## Extracted entries
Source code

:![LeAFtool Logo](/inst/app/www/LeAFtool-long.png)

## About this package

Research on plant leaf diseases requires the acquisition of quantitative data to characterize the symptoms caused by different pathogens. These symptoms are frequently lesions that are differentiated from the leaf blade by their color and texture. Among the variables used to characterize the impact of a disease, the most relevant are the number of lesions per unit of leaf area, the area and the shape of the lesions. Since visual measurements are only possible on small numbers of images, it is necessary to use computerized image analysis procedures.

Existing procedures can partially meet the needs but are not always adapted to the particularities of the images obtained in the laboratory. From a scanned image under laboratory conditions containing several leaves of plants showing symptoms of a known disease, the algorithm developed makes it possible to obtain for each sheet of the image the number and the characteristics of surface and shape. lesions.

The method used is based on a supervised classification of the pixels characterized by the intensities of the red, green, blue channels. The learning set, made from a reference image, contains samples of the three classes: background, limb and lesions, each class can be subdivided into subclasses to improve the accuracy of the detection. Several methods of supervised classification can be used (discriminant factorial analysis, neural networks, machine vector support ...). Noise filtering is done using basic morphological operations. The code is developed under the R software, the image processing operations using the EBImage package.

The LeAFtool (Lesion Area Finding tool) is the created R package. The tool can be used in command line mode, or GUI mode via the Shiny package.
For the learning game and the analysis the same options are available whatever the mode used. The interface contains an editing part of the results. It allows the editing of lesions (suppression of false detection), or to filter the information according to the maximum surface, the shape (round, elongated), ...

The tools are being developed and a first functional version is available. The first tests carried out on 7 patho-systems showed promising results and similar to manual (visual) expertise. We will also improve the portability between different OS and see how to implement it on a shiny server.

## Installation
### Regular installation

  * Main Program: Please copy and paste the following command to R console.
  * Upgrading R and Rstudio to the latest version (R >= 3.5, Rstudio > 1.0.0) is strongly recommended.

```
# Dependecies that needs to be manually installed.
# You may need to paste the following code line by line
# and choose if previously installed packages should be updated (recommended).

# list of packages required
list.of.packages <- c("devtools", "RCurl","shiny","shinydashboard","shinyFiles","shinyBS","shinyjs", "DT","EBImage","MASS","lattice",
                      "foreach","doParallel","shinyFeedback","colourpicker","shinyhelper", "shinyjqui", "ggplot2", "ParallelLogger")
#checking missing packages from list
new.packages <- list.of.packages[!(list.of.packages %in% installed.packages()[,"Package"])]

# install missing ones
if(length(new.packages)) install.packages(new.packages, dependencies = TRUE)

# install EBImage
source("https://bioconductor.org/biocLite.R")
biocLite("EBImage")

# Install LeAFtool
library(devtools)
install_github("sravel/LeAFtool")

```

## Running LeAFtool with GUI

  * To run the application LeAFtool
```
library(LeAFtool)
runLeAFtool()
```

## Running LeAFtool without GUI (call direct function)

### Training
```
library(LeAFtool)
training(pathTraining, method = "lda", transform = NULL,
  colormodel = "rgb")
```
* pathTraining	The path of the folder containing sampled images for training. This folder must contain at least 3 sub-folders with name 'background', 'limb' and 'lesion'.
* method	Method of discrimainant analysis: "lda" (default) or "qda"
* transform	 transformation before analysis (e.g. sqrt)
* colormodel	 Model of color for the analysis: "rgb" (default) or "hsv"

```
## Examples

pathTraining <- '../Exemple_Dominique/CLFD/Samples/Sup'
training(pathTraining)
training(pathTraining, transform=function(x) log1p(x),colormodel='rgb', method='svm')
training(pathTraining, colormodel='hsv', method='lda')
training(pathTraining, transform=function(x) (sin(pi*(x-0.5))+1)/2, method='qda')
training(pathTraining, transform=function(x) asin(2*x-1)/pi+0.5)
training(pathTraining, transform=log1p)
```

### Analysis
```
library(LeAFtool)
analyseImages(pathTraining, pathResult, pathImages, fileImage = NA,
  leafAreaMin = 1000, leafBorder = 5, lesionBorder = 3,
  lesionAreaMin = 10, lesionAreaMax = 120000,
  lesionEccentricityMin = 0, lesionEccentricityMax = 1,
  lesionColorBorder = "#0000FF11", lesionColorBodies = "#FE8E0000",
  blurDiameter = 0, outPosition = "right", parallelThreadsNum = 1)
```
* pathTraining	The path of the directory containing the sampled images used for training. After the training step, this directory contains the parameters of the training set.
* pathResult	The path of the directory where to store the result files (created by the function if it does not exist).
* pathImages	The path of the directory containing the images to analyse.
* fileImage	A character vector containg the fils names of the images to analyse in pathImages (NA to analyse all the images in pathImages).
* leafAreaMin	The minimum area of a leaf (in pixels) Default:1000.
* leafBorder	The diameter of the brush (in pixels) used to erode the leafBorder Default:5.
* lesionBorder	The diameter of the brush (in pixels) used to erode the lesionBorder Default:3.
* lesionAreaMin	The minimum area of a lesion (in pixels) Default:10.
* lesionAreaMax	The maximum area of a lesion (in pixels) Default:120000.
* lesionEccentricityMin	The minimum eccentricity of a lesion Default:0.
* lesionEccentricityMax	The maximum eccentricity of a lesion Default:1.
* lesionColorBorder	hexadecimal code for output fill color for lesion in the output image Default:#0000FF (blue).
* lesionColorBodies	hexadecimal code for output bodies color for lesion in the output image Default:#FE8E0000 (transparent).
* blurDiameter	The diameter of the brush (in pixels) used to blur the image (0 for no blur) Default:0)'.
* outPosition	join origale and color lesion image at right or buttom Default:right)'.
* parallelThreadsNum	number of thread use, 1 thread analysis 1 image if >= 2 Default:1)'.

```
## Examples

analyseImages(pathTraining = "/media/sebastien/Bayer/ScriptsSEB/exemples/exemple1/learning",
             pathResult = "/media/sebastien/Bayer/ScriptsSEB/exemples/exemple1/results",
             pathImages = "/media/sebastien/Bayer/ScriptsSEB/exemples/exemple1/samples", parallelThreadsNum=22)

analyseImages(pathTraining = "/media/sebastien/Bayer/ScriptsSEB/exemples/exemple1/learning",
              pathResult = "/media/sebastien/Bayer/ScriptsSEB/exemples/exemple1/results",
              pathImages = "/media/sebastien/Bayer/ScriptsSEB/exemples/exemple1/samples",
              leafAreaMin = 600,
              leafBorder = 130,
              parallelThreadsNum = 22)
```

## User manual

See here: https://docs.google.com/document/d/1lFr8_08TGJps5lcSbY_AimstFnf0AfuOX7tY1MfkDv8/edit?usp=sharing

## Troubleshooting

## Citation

## Task details
All lines in the preceding records that hold the word "lesionAreaMax" need to be copied.

## Task result
  lesionAreaMin = 10, lesionAreaMax = 120000,
* lesionAreaMax	The maximum area of a lesion (in pixels) Default:120000.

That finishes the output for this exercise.